À Mayotte, le vote sur la motion de censure contre le gouvernement Lecornu II illustre une fracture politique nette entre deux approches : celle de la contestation nationale portée par la députée RN Anchya Bamana, et celle du pragmatisme local incarnée par Estelle Youssouffa (Liot). Toutes deux ancrées dans la défense du territoire, elles se distinguent néanmoins par leur lecture des priorités et des leviers d’action.

Le vote des députées mahoraises

Estelle Youssouffa (Liot – 1ʳᵉ circonscription) : n’a pas voté la censure.

Anchya Bamana (RN – 2ᵉ circonscription) : pour la censure.

Anchya Bamana (RN), dans la ligne de son parti

Fidèle à la stratégie nationale du Rassemblement national, Anchya Bamana a voté pour la motion de censure. Son camp plaide pour un retour à la souveraineté populaire par une dissolution de l’Assemblée nationale et de nouvelles élections.

À Mayotte, cette position trouve un écho particulier. L’île concentre les fractures sociales et sécuritaires les plus graves du pays : immigration clandestine, explosion démographique, insécurité, pauvreté massive et crise sanitaire persistante. Pour la députée RN, la censure n’est donc pas qu’un acte politique symbolique : elle marque le rejet d’un État jugé impuissant à restaurer l’ordre et à garantir la continuité républicaine. En ce sens, son vote s’inscrit dans la ligne du parti qui estime que seule une refondation politique profonde, par les urnes, permettra de redonner aux Mahorais le contrôle de leur destin.

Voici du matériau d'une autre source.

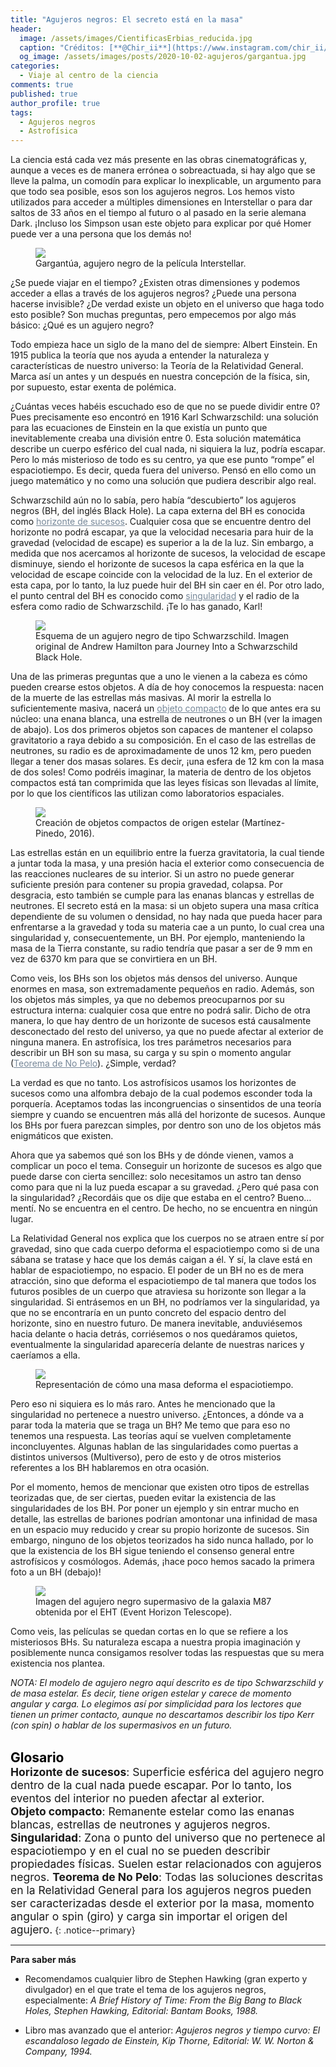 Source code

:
 ```yaml
---
title: "Agujeros negros: El secreto está en la masa"
header:
  image: /assets/images/CientificasErbias_reducida.jpg
  caption: "Créditos: [**@Chir_ii**](https://www.instagram.com/chir_ii/?hl=en)"
  og_image: /assets/images/posts/2020-10-02-agujeros/gargantua.jpg
categories:
  - Viaje al centro de la ciencia
comments: true
published: true
author_profile: true
tags:
  - Agujeros negros
  - Astrofísica
--- 
```


La ciencia está cada vez más presente en las obras cinematográficas y, aunque a veces es de manera errónea o sobreactuada, si hay algo que se lleve la palma, un comodín para explicar lo inexplicable, un argumento para que todo sea posible, esos son los agujeros negros. Los hemos visto utilizados para acceder a múltiples dimensiones en Interstellar o para dar saltos de 33 años en el tiempo al futuro o al pasado en la serie alemana Dark. ¡Incluso los Simpson usan este objeto para explicar por qué Homer puede ver a una persona que los demás no!

<style>
img {
  display: block;
  margin-left: auto;
  margin-right: auto;
}
</style>
<figure>
	<img src="{{ site.url }}{{ site.baseurl }}/assets/images/posts/2020-10-02-agujeros/gargantua.jpg"/>
	<figcaption> Gargantúa, agujero negro de la película Interstellar.</figcaption>
</figure>

¿Se puede viajar en el tiempo? ¿Existen otras dimensiones y podemos acceder a ellas a través de los agujeros negros? ¿Puede una persona hacerse invisible? ¿De verdad existe un objeto en el universo que haga todo esto posible? Son muchas preguntas, pero empecemos por algo más básico: ¿Qué es un agujero negro?

Todo empieza hace un siglo de la mano del de siempre: Albert Einstein. En 1915 publica la teoría que nos ayuda a entender la naturaleza y características de nuestro universo: la Teoría de la Relatividad General. Marca así un antes y un después en nuestra concepción de la física, sin, por supuesto, estar exenta de polémica. 

¿Cuántas veces habéis escuchado eso de que no se puede dividir entre 0? Pues precisamente eso encontró en 1916 Karl Schwarzschild: una solución para las ecuaciones de Einstein en la que existía un punto que inevitablemente creaba una división entre 0. Esta solución matemática describe un cuerpo esférico del cual nada, ni siquiera la luz, podría escapar. Pero lo más misterioso de todo es su centro, ya que ese punto “rompe” el espaciotiempo. Es decir, queda fuera del universo. Pensó en ello como un juego matemático y no como una solución que pudiera describir algo real. 

Schwarzschild aún no lo sabía, pero había “descubierto” los agujeros negros (BH, del inglés Black Hole). La capa externa del BH es conocida como <a style="color:lightslategray" href="https://cientificaserbias.github.io/blog/viaje%20al%20centro%20de%20la%20ciencia/agujeros/index.html#target">horizonte de sucesos</a>. Cualquier cosa que se encuentre dentro del horizonte no podrá escapar, ya que la velocidad necesaria para huir de la gravedad (velocidad de escape) es superior a la de la luz. Sin embargo, a medida que nos acercamos al horizonte de sucesos, la velocidad de escape disminuye, siendo el horizonte de sucesos la capa esférica en la que la velocidad de escape coincide con la velocidad de la luz. En el exterior de esta capa, por lo tanto, la luz puede huir del BH sin caer en él. Por otro lado, el punto central del BH es conocido como <a style="color:lightslategray" href="https://cientificaserbias.github.io/blog/viaje%20al%20centro%20de%20la%20ciencia/agujeros/index.html#target">singularidad</a> y el radio de la esfera como radio de Schwarzschild. ¡Te lo has ganado, Karl!

<figure>
	<img src="{{ site.url }}{{ site.baseurl }}/assets/images/posts/2020-10-02-agujeros/esquemaBH.jpg"/>
	<figcaption> Esquema de un agujero negro de tipo Schwarzschild. Imagen original de Andrew Hamilton para Journey Into a Schwarzschild Black Hole.</figcaption>
</figure>

Una de las primeras preguntas que a uno le vienen a la cabeza es cómo pueden crearse estos objetos. A día de hoy conocemos la respuesta: nacen de la muerte de las estrellas más masivas. Al morir la estrella lo suficientemente masiva, nacerá un <a style="color:lightslategray" href="https://cientificaserbias.github.io/blog/viaje%20al%20centro%20de%20la%20ciencia/agujeros/index.html#target">objeto compacto</a> de lo que antes era su núcleo: una enana blanca, una estrella de neutrones o un BH (ver la imagen de abajo). Los dos primeros objetos son capaces de mantener el colapso gravitatorio a raya debido a su composición. En el caso de las estrellas de neutrones, su radio es de aproximadamente de unos 12 km, pero pueden llegar a tener dos masas solares. Es decir, ¡una esfera de 12 km con la masa de dos soles! Como podréis imaginar, la materia de dentro de los objetos compactos está tan comprimida que las leyes físicas son llevadas al límite, por lo que los científicos las utilizan como laboratorios espaciales.

<figure>
	<img src="{{ site.url }}{{ site.baseurl }}/assets/images/posts/2020-10-02-agujeros/fateofstars.jpg"/>
	<figcaption> Creación de objetos compactos de origen estelar (Martínez-Pinedo, 2016).</figcaption>
</figure>

Las estrellas están en un equilibrio entre la fuerza gravitatoria, la cual tiende a juntar toda la masa, y una presión hacia el exterior como consecuencia de las reacciones nucleares de su interior. Si un astro no puede generar suficiente presión para contener su propia gravedad, colapsa. Por desgracia, esto también se cumple para las enanas blancas y estrellas de neutrones. El secreto está en la masa: si un objeto supera una masa crítica dependiente de su volumen o densidad, no hay nada que pueda hacer para enfrentarse a la gravedad y toda su materia cae a un punto, lo cual crea una singularidad y, consecuentemente, un BH. Por ejemplo, manteniendo la masa de la Tierra constante, su radio tendría que pasar a ser de 9 mm en vez de 6370 km para que se convirtiera en un BH. 

Como veis, los BHs son los objetos más densos del universo. Aunque enormes en masa, son extremadamente pequeños en radio. Además, son los objetos más simples, ya que no debemos preocuparnos por su estructura interna: cualquier cosa que entre no podrá salir. Dicho de otra manera, lo que hay dentro de un horizonte de sucesos está causalmente desconectado del resto del universo, ya que no puede afectar al exterior de ninguna manera. En astrofísica, los tres parámetros necesarios para describir un BH son su masa, su carga y su spin o momento angular (<a style="color:lightslategray" href="https://cientificaserbias.github.io/blog/viaje%20al%20centro%20de%20la%20ciencia/agujeros/index.html#target">Teorema de No Pelo</a>). ¿Simple, verdad?

La verdad es que no tanto. Los astrofísicos usamos los horizontes de sucesos como una alfombra debajo de la cual podemos esconder toda la porquería. Aceptamos todas las incongruencias o sinsentidos de una teoría siempre y cuando se encuentren más allá del horizonte de sucesos. Aunque los BHs por fuera parezcan simples, por dentro son uno de los objetos más enigmáticos que existen. 

Ahora que ya sabemos qué son los BHs y de dónde vienen, vamos a complicar un poco el tema. Conseguir un horizonte de sucesos es algo que puede darse con cierta sencillez: solo necesitamos un astro tan denso como para que ni la luz pueda escapar a su gravedad. ¿Pero qué pasa con la singularidad? ¿Recordáis que os dije que estaba en el centro? Bueno… mentí. No se encuentra en el centro. De hecho, no se encuentra en ningún lugar.
 
La Relatividad General nos explica que los cuerpos no se atraen entre sí por gravedad, sino que cada cuerpo deforma el espaciotiempo como si de una sábana se tratase y hace que los demás caigan a él. Y sí, la clave está en hablar de espaciotiempo, no espacio. El poder de un BH no es de mera atracción, sino que deforma el espaciotiempo de tal manera que todos los futuros posibles de un cuerpo que atraviesa su horizonte son llegar a la singularidad. Si entrásemos en un BH, no podríamos ver la singularidad, ya que no se encontraría en un punto concreto del espacio dentro del horizonte, sino en nuestro futuro. De manera inevitable, anduviésemos hacia delante o hacia detrás, corriésemos o nos quedáramos quietos, eventualmente la singularidad aparecería delante de nuestras narices y caeríamos a ella.

<figure>
	<img src="{{ site.url }}{{ site.baseurl }}/assets/images/posts/2020-10-02-agujeros/spacetime.jpg"/>
	<figcaption> Representación de cómo una masa deforma el espaciotiempo.</figcaption>
</figure>

Pero eso ni siquiera es lo más raro. Antes he mencionado que la singularidad no pertenece a nuestro universo. ¿Entonces, a dónde va a parar toda la materia que se traga un BH? Me temo que para eso no tenemos una respuesta. Las teorías aquí se vuelven completamente inconcluyentes. Algunas hablan de las singularidades como puertas a distintos universos (Multiverso), pero de esto y de otros misterios referentes a los BH hablaremos en otra ocasión.

Por el momento, hemos de mencionar que existen otro tipos de estrellas teorizadas que, de ser ciertas, pueden evitar la existencia de las singularidades de los BH. Por poner un ejemplo y sin entrar mucho en detalle,  las estrellas de bariones podrían amontonar una infinidad de masa en un espacio muy reducido y crear su propio horizonte de sucesos. Sin embargo, ninguno de los objetos teorizados ha sido nunca hallado, por lo que la existencia de los BH sigue teniendo el consenso general entre astrofísicos y cosmólogos. Además, ¡hace poco hemos sacado la primera foto a un BH (debajo)!

<figure>
	<img src="{{ site.url }}{{ site.baseurl }}/assets/images/posts/2020-10-02-agujeros/BH2017.jpg"/>
	<figcaption> Imagen del agujero negro supermasivo de la galaxia M87 obtenida por el EHT (Event Horizon Telescope).</figcaption>
</figure>

Como veis, las películas se quedan cortas en lo que se refiere a los misteriosos BHs. Su naturaleza escapa a nuestra propia imaginación y posiblemente nunca consigamos resolver todas las respuestas que su mera existencia nos plantea. 

*NOTA: El modelo de agujero negro aquí descrito es de tipo Schwarzschild y de masa estelar. Es decir, tiene origen estelar y carece de momento angular y carga. Lo elegimos así por simplicidad para los lectores que tienen un primer contacto, aunque no descartamos describir los tipo Kerr (con spin) o hablar de los supermasivos en un futuro.* 
&nbsp;  
&nbsp;

<span style="font-size:1.5em"><a id="target" style= "color:black"><b>Glosario</b></a></span>
&nbsp;   
<span style="font-size:1.25em">
**Horizonte de sucesos**: Superficie esférica del agujero negro dentro de la cual nada puede escapar. Por lo tanto, los eventos del interior no pueden afectar al exterior.                
**Objeto compacto**: Remanente estelar como las enanas blancas,  estrellas de neutrones y agujeros negros.           
**Singularidad**: Zona o punto del universo que no pertenece al espaciotiempo y en el cual no se pueden describir propiedades físicas. Suelen estar relacionados con agujeros negros.
**Teorema de No Pelo**: Todas las soluciones descritas en la Relatividad General para los agujeros negros pueden ser caracterizadas desde el exterior por la masa, momento angular o spin (giro) y carga sin importar el origen del agujero.</span>
{: .notice--primary} 


---
**Para saber más**
* Recomendamos cualquier libro de Stephen Hawking (gran experto y divulgador) en el que trate el tema de los agujeros negros, especialmente: *A Brief History of Time: From the Big Bang to Black Holes, Stephen Hawking, Editorial: Bantam Books, 1988.* 

* Libro mas avanzado que el anterior: *Agujeros negros y tiempo curvo: El escandaloso legado de Einstein, Kip Thorne, Editorial: W. W. Norton & Company, 1994.*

Estelle Youssouffa (LIOT), la stabilité avant tout

À l’inverse, Estelle Youssouffa, réélue dès le premier tour des législatives anticipées avec près de 80 % des voix (79,48 %), n’a pas voté la censure.

Son poids électoral considérable lui confère une légitimité qui dépasse les jeux de partis. Elle n’a pas besoin d’un nouvel appel aux urnes : son mandat repose sur la confiance massive de ses administrés. Son message est clair : “ma seule priorité, c’est Mayotte.”

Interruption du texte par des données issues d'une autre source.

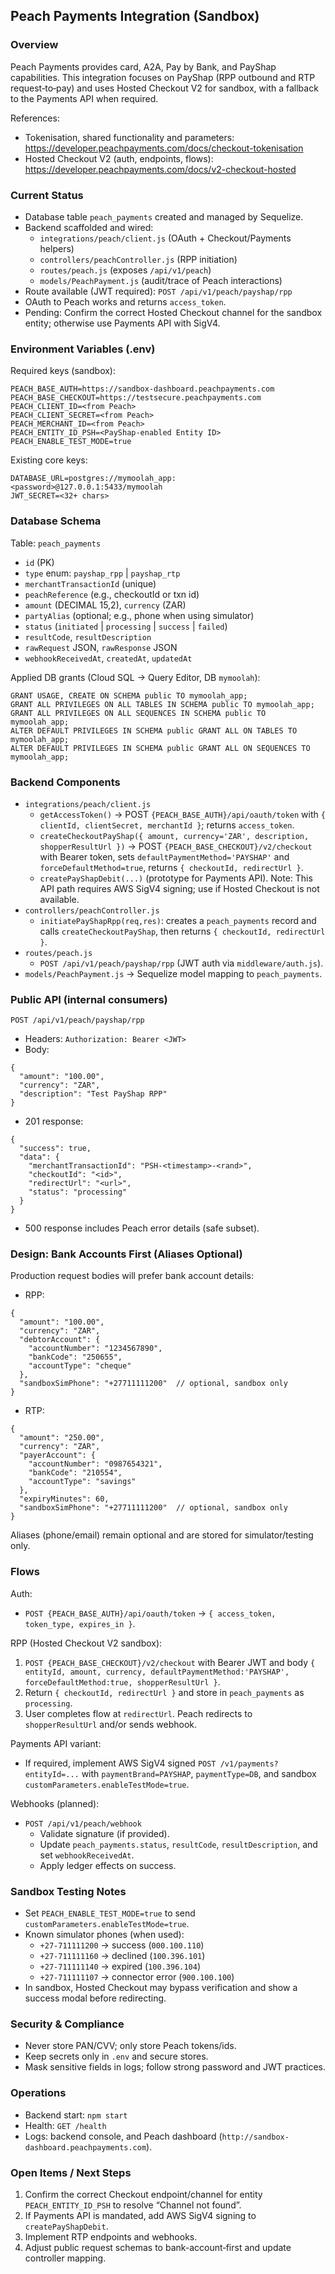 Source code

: ## Peach Payments Integration (Sandbox)

### Overview
Peach Payments provides card, A2A, Pay by Bank, and PayShap capabilities. This integration focuses on PayShap (RPP outbound and RTP request‑to‑pay) and uses Hosted Checkout V2 for sandbox, with a fallback to the Payments API when required.

References:
- Tokenisation, shared functionality and parameters: https://developer.peachpayments.com/docs/checkout-tokenisation
- Hosted Checkout V2 (auth, endpoints, flows): https://developer.peachpayments.com/docs/v2-checkout-hosted

### Current Status
- Database table `peach_payments` created and managed by Sequelize.
- Backend scaffolded and wired:
  - `integrations/peach/client.js` (OAuth + Checkout/Payments helpers)
  - `controllers/peachController.js` (RPP initiation)
  - `routes/peach.js` (exposes `/api/v1/peach`)
  - `models/PeachPayment.js` (audit/trace of Peach interactions)
- Route available (JWT required): `POST /api/v1/peach/payshap/rpp`
- OAuth to Peach works and returns `access_token`.
- Pending: Confirm the correct Hosted Checkout channel for the sandbox entity; otherwise use Payments API with SigV4.

### Environment Variables (.env)
Required keys (sandbox):
```
PEACH_BASE_AUTH=https://sandbox-dashboard.peachpayments.com
PEACH_BASE_CHECKOUT=https://testsecure.peachpayments.com
PEACH_CLIENT_ID=<from Peach>
PEACH_CLIENT_SECRET=<from Peach>
PEACH_MERCHANT_ID=<from Peach>
PEACH_ENTITY_ID_PSH=<PayShap-enabled Entity ID>
PEACH_ENABLE_TEST_MODE=true
```
Existing core keys:
```
DATABASE_URL=postgres://mymoolah_app:<password>@127.0.0.1:5433/mymoolah
JWT_SECRET=<32+ chars>
```

### Database Schema
Table: `peach_payments`
- `id` (PK)
- `type` enum: `payshap_rpp` | `payshap_rtp`
- `merchantTransactionId` (unique)
- `peachReference` (e.g., checkoutId or txn id)
- `amount` (DECIMAL 15,2), `currency` (ZAR)
- `partyAlias` (optional; e.g., phone when using simulator)
- `status` (`initiated` | `processing` | `success` | `failed`)
- `resultCode`, `resultDescription`
- `rawRequest` JSON, `rawResponse` JSON
- `webhookReceivedAt`, `createdAt`, `updatedAt`

Applied DB grants (Cloud SQL → Query Editor, DB `mymoolah`):
```
GRANT USAGE, CREATE ON SCHEMA public TO mymoolah_app;
GRANT ALL PRIVILEGES ON ALL TABLES IN SCHEMA public TO mymoolah_app;
GRANT ALL PRIVILEGES ON ALL SEQUENCES IN SCHEMA public TO mymoolah_app;
ALTER DEFAULT PRIVILEGES IN SCHEMA public GRANT ALL ON TABLES TO mymoolah_app;
ALTER DEFAULT PRIVILEGES IN SCHEMA public GRANT ALL ON SEQUENCES TO mymoolah_app;
```

### Backend Components
- `integrations/peach/client.js`
  - `getAccessToken()` → POST `{PEACH_BASE_AUTH}/api/oauth/token` with `{ clientId, clientSecret, merchantId }`; returns `access_token`.
  - `createCheckoutPayShap({ amount, currency='ZAR', description, shopperResultUrl })` → POST `{PEACH_BASE_CHECKOUT}/v2/checkout` with Bearer token, sets `defaultPaymentMethod='PAYSHAP'` and `forceDefaultMethod=true`, returns `{ checkoutId, redirectUrl }`.
  - `createPayShapDebit(...)` (prototype for Payments API). Note: This API path requires AWS SigV4 signing; use if Hosted Checkout is not available.
- `controllers/peachController.js`
  - `initiatePayShapRpp(req,res)`: creates a `peach_payments` record and calls `createCheckoutPayShap`, then returns `{ checkoutId, redirectUrl }`.
- `routes/peach.js`
  - `POST /api/v1/peach/payshap/rpp` (JWT auth via `middleware/auth.js`).
- `models/PeachPayment.js` → Sequelize model mapping to `peach_payments`.

### Public API (internal consumers)
`POST /api/v1/peach/payshap/rpp`
- Headers: `Authorization: Bearer <JWT>`
- Body:
```
{
  "amount": "100.00",
  "currency": "ZAR",
  "description": "Test PayShap RPP"
}
```
- 201 response:
```
{
  "success": true,
  "data": {
    "merchantTransactionId": "PSH-<timestamp>-<rand>",
    "checkoutId": "<id>",
    "redirectUrl": "<url>",
    "status": "processing"
  }
}
```
- 500 response includes Peach error details (safe subset).

### Design: Bank Accounts First (Aliases Optional)
Production request bodies will prefer bank account details:
- RPP:
```
{
  "amount": "100.00",
  "currency": "ZAR",
  "debtorAccount": {
    "accountNumber": "1234567890",
    "bankCode": "250655",
    "accountType": "cheque"
  },
  "sandboxSimPhone": "+27711111200"  // optional, sandbox only
}
```
- RTP:
```
{
  "amount": "250.00",
  "currency": "ZAR",
  "payerAccount": {
    "accountNumber": "0987654321",
    "bankCode": "210554",
    "accountType": "savings"
  },
  "expiryMinutes": 60,
  "sandboxSimPhone": "+27711111200"  // optional, sandbox only
}
```
Aliases (phone/email) remain optional and are stored for simulator/testing only.

### Flows
Auth:
- `POST {PEACH_BASE_AUTH}/api/oauth/token` → `{ access_token, token_type, expires_in }`.

RPP (Hosted Checkout V2 sandbox):
1) `POST {PEACH_BASE_CHECKOUT}/v2/checkout` with Bearer JWT and body `{ entityId, amount, currency, defaultPaymentMethod:'PAYSHAP', forceDefaultMethod:true, shopperResultUrl }`.
2) Return `{ checkoutId, redirectUrl }` and store in `peach_payments` as `processing`.
3) User completes flow at `redirectUrl`. Peach redirects to `shopperResultUrl` and/or sends webhook.

Payments API variant:
- If required, implement AWS SigV4 signed `POST /v1/payments?entityId=...` with `paymentBrand=PAYSHAP`, `paymentType=DB`, and sandbox `customParameters.enableTestMode=true`.

Webhooks (planned):
- `POST /api/v1/peach/webhook`
  - Validate signature (if provided).
  - Update `peach_payments.status`, `resultCode`, `resultDescription`, and set `webhookReceivedAt`.
  - Apply ledger effects on success.

### Sandbox Testing Notes
- Set `PEACH_ENABLE_TEST_MODE=true` to send `customParameters.enableTestMode=true`.
- Known simulator phones (when used):
  - `+27-711111200` → success (`000.100.110`)
  - `+27-711111160` → declined (`100.396.101`)
  - `+27-711111140` → expired (`100.396.104`)
  - `+27-711111107` → connector error (`900.100.100`)
- In sandbox, Hosted Checkout may bypass verification and show a success modal before redirecting.

### Security & Compliance
- Never store PAN/CVV; only store Peach tokens/ids.
- Keep secrets only in `.env` and secure stores.
- Mask sensitive fields in logs; follow strong password and JWT practices.

### Operations
- Backend start: `npm start`
- Health: `GET /health`
- Logs: backend console, and Peach dashboard (`http://sandbox-dashboard.peachpayments.com`).

### Open Items / Next Steps
1) Confirm the correct Checkout endpoint/channel for entity `PEACH_ENTITY_ID_PSH` to resolve “Channel not found”.
2) If Payments API is mandated, add AWS SigV4 signing to `createPayShapDebit`.
3) Implement RTP endpoints and webhooks.
4) Adjust public request schemas to bank-account‑first and update controller mapping.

Ancienne journaliste devenue figure incontournable de la vie politique locale, Youssouffa concentre son action sur la lutte contre l’insécurité, la maîtrise migratoire et la défense des services publics. Elle préfère donc la stabilité institutionnelle, estimant qu’une dissolution ne ferait que retarder les réponses concrètes à la crise mahoraise.

Un territoire symbole des fractures françaises

Mayotte est aujourd’hui le miroir grossissant des défis nationaux : immigration, insécurité, logement, pauvreté. Alors que la majorité gouvernementale peine à répondre à ces enjeux, les Mahorais expriment une colère qui dépasse les clivages traditionnels.

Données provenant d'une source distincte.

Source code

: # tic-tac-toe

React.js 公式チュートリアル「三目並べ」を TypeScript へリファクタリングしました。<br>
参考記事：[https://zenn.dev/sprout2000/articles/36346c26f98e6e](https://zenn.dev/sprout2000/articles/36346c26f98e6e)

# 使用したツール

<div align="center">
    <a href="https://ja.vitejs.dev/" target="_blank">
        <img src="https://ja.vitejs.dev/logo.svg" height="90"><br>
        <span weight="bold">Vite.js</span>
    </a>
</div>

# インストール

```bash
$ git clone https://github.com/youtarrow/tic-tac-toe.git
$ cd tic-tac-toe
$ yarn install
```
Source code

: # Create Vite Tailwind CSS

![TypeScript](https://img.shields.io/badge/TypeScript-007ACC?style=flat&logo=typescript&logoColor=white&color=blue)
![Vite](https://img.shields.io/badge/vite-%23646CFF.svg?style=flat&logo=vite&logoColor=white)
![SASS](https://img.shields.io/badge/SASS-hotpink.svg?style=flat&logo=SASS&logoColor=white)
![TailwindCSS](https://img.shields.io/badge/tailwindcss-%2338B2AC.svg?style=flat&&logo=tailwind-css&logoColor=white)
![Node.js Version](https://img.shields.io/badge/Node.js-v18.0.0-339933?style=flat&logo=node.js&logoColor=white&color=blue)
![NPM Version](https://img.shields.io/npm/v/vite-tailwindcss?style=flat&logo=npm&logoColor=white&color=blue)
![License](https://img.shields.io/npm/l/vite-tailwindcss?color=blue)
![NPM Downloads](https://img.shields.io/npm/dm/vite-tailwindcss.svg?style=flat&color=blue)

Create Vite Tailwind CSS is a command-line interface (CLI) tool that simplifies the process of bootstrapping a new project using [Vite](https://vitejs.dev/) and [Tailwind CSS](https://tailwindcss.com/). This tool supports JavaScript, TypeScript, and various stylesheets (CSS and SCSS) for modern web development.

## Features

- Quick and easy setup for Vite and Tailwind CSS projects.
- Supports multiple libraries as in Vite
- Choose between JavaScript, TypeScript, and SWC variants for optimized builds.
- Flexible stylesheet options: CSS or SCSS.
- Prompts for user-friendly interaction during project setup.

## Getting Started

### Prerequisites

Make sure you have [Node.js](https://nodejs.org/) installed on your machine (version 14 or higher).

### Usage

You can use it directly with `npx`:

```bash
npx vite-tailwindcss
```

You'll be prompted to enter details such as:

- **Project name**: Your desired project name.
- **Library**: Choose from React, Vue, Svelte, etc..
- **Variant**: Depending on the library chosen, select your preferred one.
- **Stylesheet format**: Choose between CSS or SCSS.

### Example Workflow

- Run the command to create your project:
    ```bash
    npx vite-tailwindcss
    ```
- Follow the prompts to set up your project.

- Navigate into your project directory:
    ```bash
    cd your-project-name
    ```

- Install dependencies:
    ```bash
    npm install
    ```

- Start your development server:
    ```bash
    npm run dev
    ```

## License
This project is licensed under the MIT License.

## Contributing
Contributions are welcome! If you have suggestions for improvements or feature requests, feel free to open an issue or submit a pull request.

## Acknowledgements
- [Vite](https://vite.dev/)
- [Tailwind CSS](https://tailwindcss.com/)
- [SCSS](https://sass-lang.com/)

Dans ce contexte, la reprise du projet de loi sur la vie chère, hérité de Manuel Valls, est perçue ici comme un contresens : une réponse technocratique et centralisée à un problème qui, à Mayotte plus qu’ailleurs, relève de la sécurité, de la logistique et de la souveraineté. Plafonner les prix n’a guère de sens dans une île où les pénuries alimentaires, la contrebande et la dépendance aux importations fixent de fait la loi du marché. Ce que les Mahorais demandent, c’est d’abord de pouvoir vivre en sécurité et produire localement, avant de parler de régulation des prix.

À Mayotte, les deux députées incarnent deux visions d’un même combat : celle du choc politique, et celle de la continuité territoriale. Entre appel à la dissolution et défense de la stabilité, elles traduisent les contradictions d’un territoire qui vit aujourd’hui la crise française à ciel ouvert.